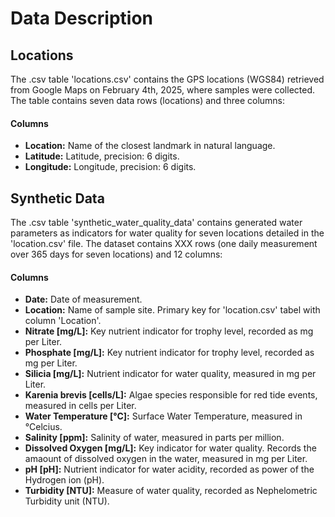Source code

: # Data Description
## Locations
The .csv table 'locations.csv' contains the GPS locations (WGS84) retrieved from Google Maps on February 4th, 2025, where samples were collected. The table contains seven data rows (locations) and three columns:
#### Columns
* **Location:** Name of the closest landmark in natural language.
* **Latitude:** Latitude, precision: 6 digits.
* **Longitude:** Longitude, precision: 6 digits.

## Synthetic Data
The .csv table 'synthetic_water_quality_data' contains generated water parameters as indicators for water quality for seven locations detailed in the 'location.csv' file. The dataset contains XXX rows (one daily measurement over 365 days for seven locations) and 12 columns:
#### Columns
* **Date:** Date of measurement.
* **Location:** Name of sample site. Primary key for 'location.csv' tabel with column 'Location'.
* **Nitrate [mg/L]:** Key nutrient indicator for trophy level, recorded as mg per Liter.
* **Phosphate [mg/L]:** Key nutrient indicator for trophy level, recorded as mg per Liter.
* **Silicia [mg/L]:** Nutrient indicator for water quality, measured in mg per Liter.
* **Karenia brevis [cells/L]:** Algae species responsible for red tide events, measured in cells per Liter.
* **Water Temperature [°C]:** Surface Water Temperature, measured in °Celcius.
* **Salinity [ppm]:** Salinity of water, measured in parts per million.
* **Dissolved Oxygen [mg/L]:** Key indicator for water quality. Records the amaount of dissolved oxygen in the water, measured in mg per Liter.
* **pH [pH]:** Nutrient indicator for water acidity, recorded as power of the Hydrogen ion (pH).
* **Turbidity [NTU]:** Measure of water quality, recorded as Nephelometric Turbidity unit (NTU).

* _WORK INSTRUCTION_:
Please output the lines of the listing above that fall in the stretch from the one with "in natural language." through the one with "Hydrogen ion (pH).", exactly and only those.

* _EXPECTED ANSWER_:
* **Location:** Name of the closest landmark in natural language.
* **Latitude:** Latitude, precision: 6 digits.
* **Longitude:** Longitude, precision: 6 digits.

## Synthetic Data
The .csv table 'synthetic_water_quality_data' contains generated water parameters as indicators for water quality for seven locations detailed in the 'location.csv' file. The dataset contains XXX rows (one daily measurement over 365 days for seven locations) and 12 columns:
#### Columns
* **Date:** Date of measurement.
* **Location:** Name of sample site. Primary key for 'location.csv' tabel with column 'Location'.
* **Nitrate [mg/L]:** Key nutrient indicator for trophy level, recorded as mg per Liter.
* **Phosphate [mg/L]:** Key nutrient indicator for trophy level, recorded as mg per Liter.
* **Silicia [mg/L]:** Nutrient indicator for water quality, measured in mg per Liter.
* **Karenia brevis [cells/L]:** Algae species responsible for red tide events, measured in cells per Liter.
* **Water Temperature [°C]:** Surface Water Temperature, measured in °Celcius.
* **Salinity [ppm]:** Salinity of water, measured in parts per million.
* **Dissolved Oxygen [mg/L]:** Key indicator for water quality. Records the amaount of dissolved oxygen in the water, measured in mg per Liter.
* **pH [pH]:** Nutrient indicator for water acidity, recorded as power of the Hydrogen ion (pH).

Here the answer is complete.